(Plain-text document sources)
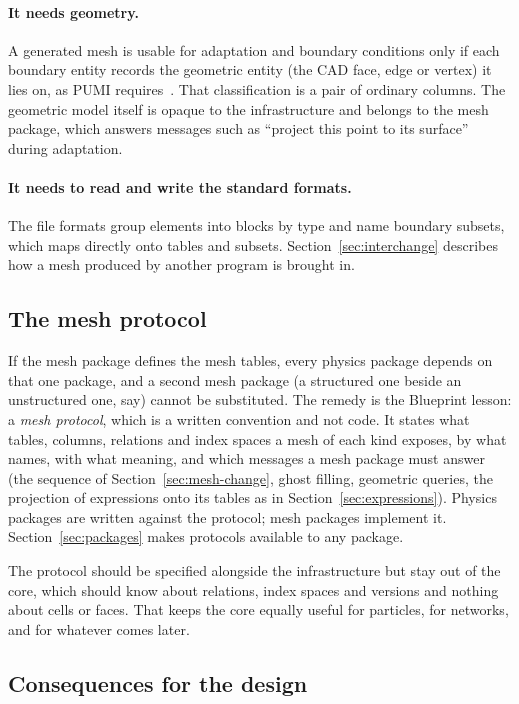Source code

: \documentclass[11pt,a4paper]{article}
\begin{document}
\paragraph{It needs geometry.}  A generated mesh is usable for adaptation
and boundary conditions only if each boundary entity records the geometric
entity (the CAD face, edge or vertex) it lies on, as PUMI
requires~\cite{pumi}.  That classification is a pair of ordinary columns.
The geometric model itself is opaque to the infrastructure and belongs to
the mesh package, which answers messages such as \enquote{project this point
to its surface} during adaptation.

\paragraph{It needs to read and write the standard formats.}  The file
formats group elements into blocks by type and name boundary subsets, which
maps directly onto tables and subsets.  Section~\ref{sec:interchange}
describes how a mesh produced by another program is brought in.

\subsection{The mesh protocol}
\label{sec:mesh-protocol}

If the mesh package defines the mesh tables, every physics package depends on
that one package, and a second mesh package (a structured one beside an
unstructured one, say) cannot be substituted.  The remedy is the Blueprint
lesson: a \emph{mesh protocol}, which is a written convention and not code.
It states what tables, columns, relations and index spaces a mesh of each
kind exposes, by what names, with what meaning, and which messages a mesh
package must answer (the sequence of Section~\ref{sec:mesh-change}, ghost
filling, geometric queries, the projection of expressions onto its tables as
in Section~\ref{sec:expressions}).  Physics packages are written against the
protocol; mesh packages implement it.  Section~\ref{sec:packages} makes
protocols available to any package.

The protocol should be specified alongside the infrastructure but stay out of
the core, which should know about relations, index spaces and versions and
nothing about cells or faces.  That keeps the core equally useful for
particles, for networks, and for whatever comes later.

\subsection{Consequences for the design}
\end{document}
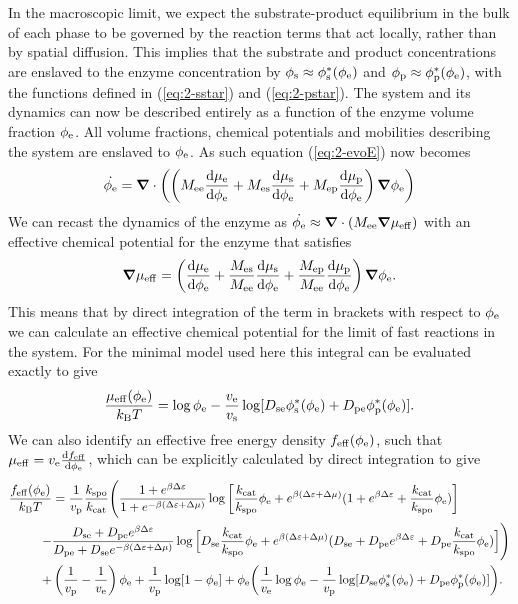In the macroscopic limit, we expect the substrate-product equilibrium in the bulk of each phase to be governed by the reaction terms that act locally, rather than by spatial diffusion. This implies that the substrate and product concentrations are enslaved to the enzyme concentration by $\phi_{\mathrm{s}} \approx \phi_{\mathrm{s}}^*(\phi_{\mathrm{e}})$ and $\phi_{\mathrm{p}} \approx \phi_{\mathrm{p}}^*(\phi_{\mathrm{e}})$, with the functions defined in (\ref{eq:2-sstar}) and (\ref{eq:2-pstar}). The system and its dynamics can now be described entirely as a function of the enzyme volume fraction $\phi_{\mathrm{e}}$. All volume fractions, chemical potentials and mobilities describing the system are enslaved to $\phi_{\mathrm{e}}$. As such equation (\ref{eq:2-evoE}) now becomes
\begin{equation}
    \dot{\phi_{\mathrm{e}}} = \bm{\nabla} \cdot \left(\left(M_{\mathrm{ee}}\frac{\mathrm{d}\mu_{\mathrm{e}}}{\mathrm{d}\phi_{\mathrm{e}}} + M_{\mathrm{es}}\frac{\mathrm{d}\mu_{\mathrm{s}}}{\mathrm{d}\phi_{\mathrm{e}}} + M_{\mathrm{ep}}\frac{\mathrm{d}\mu_{\mathrm{p}}}{\mathrm{d}\phi_{\mathrm{e}}}\right)\bm{\nabla}\phi_{\mathrm{e}}\right)
\end{equation}
We can recast the dynamics of the enzyme as $\dot{\phi_{\mathrm{e}}}\approx \bm{\nabla} \cdot (M_{\mathrm{ee}}\bm{\nabla}\mu_\mathrm{eff})$ with an effective chemical potential for the enzyme that satisfies
\begin{equation}
    \bm{\nabla}\mu_\mathrm{eff} = \left(\frac{\text{d}\mu_{\mathrm{e}}}{\text{d}\phi_{\mathrm{e}}} + \frac{M_{\mathrm{es}}}{M_{\mathrm{ee}}}\frac{\text{d}\mu_{\mathrm{s}}}{\text{d}\phi_{\mathrm{e}}} + \frac{M_{\mathrm{ep}}}{M_{\mathrm{ee}}}\frac{\text{d}\mu_{\mathrm{p}}}{\text{d}\phi_{\mathrm{e}}}\right)\bm{\nabla}\phi_{\mathrm{e}}.
\end{equation}
This means that by direct integration of the term in brackets with respect to $\phi_{\mathrm{e}}$ we can calculate an effective chemical potential for the limit of fast reactions in the system. For the minimal model used here this integral can be evaluated exactly to give
\begin{equation}
    \frac{\mu_\mathrm{eff}(\phi_{\mathrm{e}})}{k_{\rm B} T} =  \log \phi_{\mathrm{e}} - \frac{v_{\mathrm{e}}}{v_{\mathrm{s}}} \log[D_{\mathrm{se}} \phi_{\mathrm{s}}^* (\phi_{\mathrm{e}}) + D_{\mathrm{pe}} \phi_{\mathrm{p}}^*(\phi_{\mathrm{e}})].
\end{equation}
We can also identify an effective free energy density $f_\mathrm{eff}(\phi_{\mathrm{e}})$, such that $\mu_\mathrm{eff}=v_{\mathrm{e}}\frac{\mathrm{d} f_\mathrm{eff}}{\mathrm{d} \phi_{\mathrm{e}}}$, which can be explicitly calculated by direct integration to give
\begin{equation}
\begin{split}
    \frac{f_\mathrm{eff}(\phi_{\mathrm{e}})}{k_{\rm B} T} &= \frac{1}{v_{\mathrm{p}}}\frac{k_{\mathrm{spo}}}{k_{\mathrm{cat}}}\Bigg(\frac{1+e^{\beta \Delta \varepsilon}}{1+e^{-\beta (\Delta \varepsilon + \Delta \mu)}}\log\left[\frac{k_{\mathrm{cat}}}{k_{\mathrm{spo}}}\phi_{\mathrm{e}} + e^{\beta (\Delta \varepsilon + \Delta \mu)}(1+e^{\beta \Delta \varepsilon} + \frac{k_{\mathrm{cat}}}{k_{\mathrm{spo}}}\phi_{\mathrm{e}})\right] \\
    -& \frac{D_{\mathrm{se}}+D_{\mathrm{pe}} e^{\beta \Delta \varepsilon}}{D_{\mathrm{pe}}+D_{\mathrm{se}} e^{-\beta (\Delta \varepsilon + \Delta \mu)}}\log\Big[D_{\mathrm{se}}\frac{k_{\mathrm{cat}}}{k_{\mathrm{spo}}}\phi_{\mathrm{e}} + e^{\beta (\Delta \varepsilon + \Delta \mu)}(D_{\mathrm{se}}+D_{\mathrm{pe}} e^{\beta \Delta \varepsilon} + D_{\mathrm{pe}} \frac{k_{\mathrm{cat}}}{k_{\mathrm{spo}}}\phi_{\mathrm{e}})\Big]\Bigg) \\
    +&\left(\frac{1}{v_{\mathrm{p}}}-\frac{1}{v_{\mathrm{e}}}\right)\phi_{\mathrm{e}} + \frac{1}{v_{\mathrm{p}}}\log[1-\phi_{\mathrm{e}}] + \phi_{\mathrm{e}}\bigg(\frac{1}{v_{\mathrm{e}}}\log\phi_{\mathrm{e}} - \frac{1}{v_{\mathrm{p}}} \log[D_{\mathrm{se}}\phi_{\mathrm{s}}^*(\phi_{\mathrm{e}})+D_{\mathrm{pe}}\phi_{\mathrm{p}}^*(\phi_{\mathrm{e}})]\bigg).
\end{split}
\end{equation}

■ **Work request**: Nothing but the lines with "spaces" should be returned, copied from the entries above.

■ **Problem solution**:
It states what tables, columns, relations and index spaces a mesh of each
the core, which should know about relations, index spaces and versions and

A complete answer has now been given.